+++ Data for processing
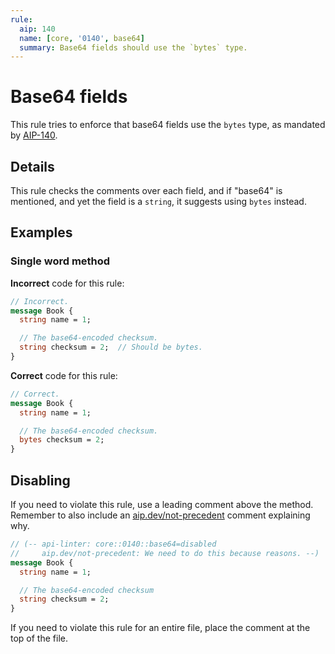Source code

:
```yaml
---
rule:
  aip: 140
  name: [core, '0140', base64]
  summary: Base64 fields should use the `bytes` type.
---
```


# Base64 fields

This rule tries to enforce that base64 fields use the `bytes` type, as mandated
by [AIP-140][].

## Details

This rule checks the comments over each field, and if "base64" is mentioned, and yet
the field is a `string`, it suggests using `bytes` instead.

## Examples

### Single word method

**Incorrect** code for this rule:

```proto
// Incorrect.
message Book {
  string name = 1;

  // The base64-encoded checksum.
  string checksum = 2;  // Should be bytes.
}
```

**Correct** code for this rule:

```proto
// Correct.
message Book {
  string name = 1;

  // The base64-encoded checksum.
  bytes checksum = 2;
}
```

## Disabling

If you need to violate this rule, use a leading comment above the method.
Remember to also include an [aip.dev/not-precedent][] comment explaining why.

```proto
// (-- api-linter: core::0140::base64=disabled
//     aip.dev/not-precedent: We need to do this because reasons. --)
message Book {
  string name = 1;

  // The base64-encoded checksum
  string checksum = 2;
}
```

If you need to violate this rule for an entire file, place the comment at the
top of the file.

[aip-140]: https://aip.dev/140
[aip.dev/not-precedent]: https://aip.dev/not-precedent

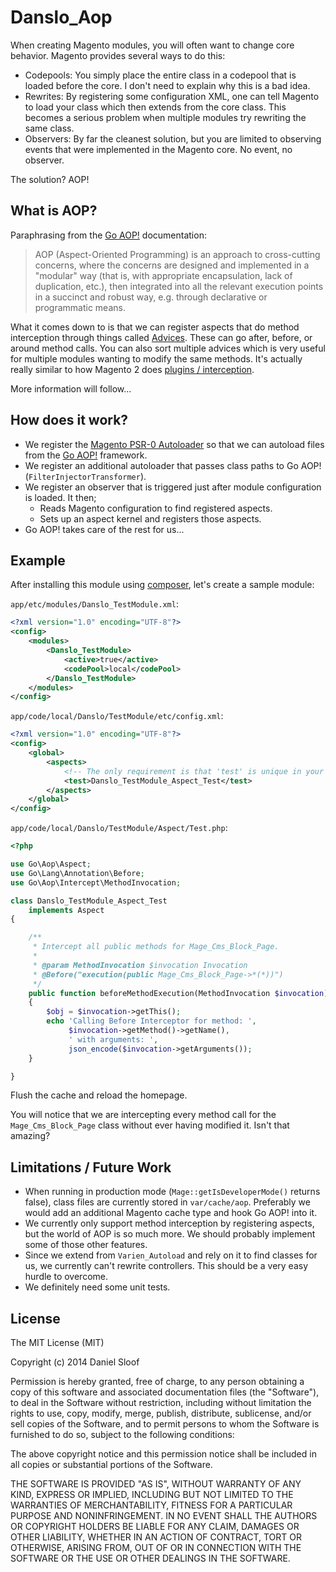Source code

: # Danslo_Aop

When creating Magento modules, you will often want to change core behavior. Magento provides several ways to do this:
- Codepools: You simply place the entire class in a codepool that is loaded before the core. I don't need to explain why this is a bad idea.
- Rewrites: By registering some configuration XML, one can tell Magento to load your class which then extends from the core class. This becomes a serious problem when multiple modules try rewriting the same class.
- Observers: By far the cleanest solution, but you are limited to observing events that were implemented in the Magento core. No event, no observer.

The solution? AOP! 

## What is AOP?

Paraphrasing from the [Go AOP!](https://github.com/lisachenko/go-aop-php) documentation:
> AOP (Aspect-Oriented Programming) is an approach to cross-cutting concerns, where the concerns are designed and implemented in a "modular" way (that is, with appropriate encapsulation, lack of duplication, etc.), then integrated into all the relevant execution points in a succinct and robust way, e.g. through declarative or programmatic means.

What it comes down to is that we can register aspects that do method interception through things called [Advices](http://go.aopphp.com/docs/pointcuts-and-advices/). These can go after, before, or around method calls. You can also sort multiple advices which is very useful for multiple modules wanting to modify the same methods. It's actually really similar to how Magento 2 does [plugins / interception](https://wiki.magento.com/display/MAGE2DOC/Using+Interception).

More information will follow...

## How does it work?
- We register the [Magento PSR-0 Autoloader](https://github.com/magento-hackathon/Magento-PSR-0-Autoloader) so that we can autoload files from the [Go AOP!](https://github.com/lisachenko/go-aop-php) framework.
- We register an additional autoloader that passes class paths to Go AOP! (``FilterInjectorTransformer``).
- We register an observer that is triggered just after module configuration is loaded. It then;
    - Reads Magento configuration to find registered aspects.
    - Sets up an aspect kernel and registers those aspects.
- Go AOP! takes care of the rest for us...

## Example

After installing this module using [composer](https://getcomposer.org/), let's create a sample module:

``app/etc/modules/Danslo_TestModule.xml``:
```xml
<?xml version="1.0" encoding="UTF-8"?>
<config>
    <modules>
        <Danslo_TestModule>
            <active>true</active>
            <codePool>local</codePool>
        </Danslo_TestModule>
    </modules>
</config>
```

``app/code/local/Danslo/TestModule/etc/config.xml``:
```xml
<?xml version="1.0" encoding="UTF-8"?>
<config>
    <global>
        <aspects>
            <!-- The only requirement is that 'test' is unique in your installation. -->
            <test>Danslo_TestModule_Aspect_Test</test>
        </aspects>
    </global>
</config>
```

``app/code/local/Danslo/TestModule/Aspect/Test.php``:
```php
<?php

use Go\Aop\Aspect;
use Go\Lang\Annotation\Before;
use Go\Aop\Intercept\MethodInvocation;

class Danslo_TestModule_Aspect_Test
    implements Aspect
{

    /**
     * Intercept all public methods for Mage_Cms_Block_Page.
     *
     * @param MethodInvocation $invocation Invocation
     * @Before("execution(public Mage_Cms_Block_Page->*(*))")
     */
    public function beforeMethodExecution(MethodInvocation $invocation)
    {
        $obj = $invocation->getThis();
        echo 'Calling Before Interceptor for method: ',
             $invocation->getMethod()->getName(),
             ' with arguments: ',
             json_encode($invocation->getArguments());
    }

}
```

Flush the cache and reload the homepage.

You will notice that we are intercepting every method call for the ``Mage_Cms_Block_Page`` class without ever having modified it. Isn't that amazing?

## Limitations / Future Work
- When running in production mode (``Mage::getIsDeveloperMode()`` returns false), class files are currently stored in ``var/cache/aop``. Preferably we would add an additional Magento cache type and hook Go AOP! into it.
- We currently only support method interception by registering aspects, but the world of AOP is so much more. We should probably implement some of those other features.
- Since we extend from ``Varien_Autoload`` and rely on it to find classes for us, we currently can't rewrite controllers. This should be a very easy hurdle to overcome.
- We definitely need some unit tests.

## License

The MIT License (MIT)

Copyright (c) 2014 Daniel Sloof

Permission is hereby granted, free of charge, to any person obtaining a copy of this software and associated documentation files (the "Software"), to deal in the Software without restriction, including without limitation the rights to use, copy, modify, merge, publish, distribute, sublicense, and/or sell copies of the Software, and to permit persons to whom the Software is furnished to do so, subject to the following conditions:

The above copyright notice and this permission notice shall be included in all copies or substantial portions of the Software.

THE SOFTWARE IS PROVIDED "AS IS", WITHOUT WARRANTY OF ANY KIND, EXPRESS OR IMPLIED, INCLUDING BUT NOT LIMITED TO THE WARRANTIES OF MERCHANTABILITY, FITNESS FOR A PARTICULAR PURPOSE AND NONINFRINGEMENT. IN NO EVENT SHALL THE AUTHORS OR COPYRIGHT HOLDERS BE LIABLE FOR ANY CLAIM, DAMAGES OR OTHER LIABILITY, WHETHER IN AN ACTION OF CONTRACT, TORT OR OTHERWISE, ARISING FROM, OUT OF OR IN CONNECTION WITH THE SOFTWARE OR THE USE OR OTHER DEALINGS IN THE SOFTWARE.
++++++
#### About this exercise:
Read each line of the data and count the ones that include "need", answering with the number alone.

#### Task result:
5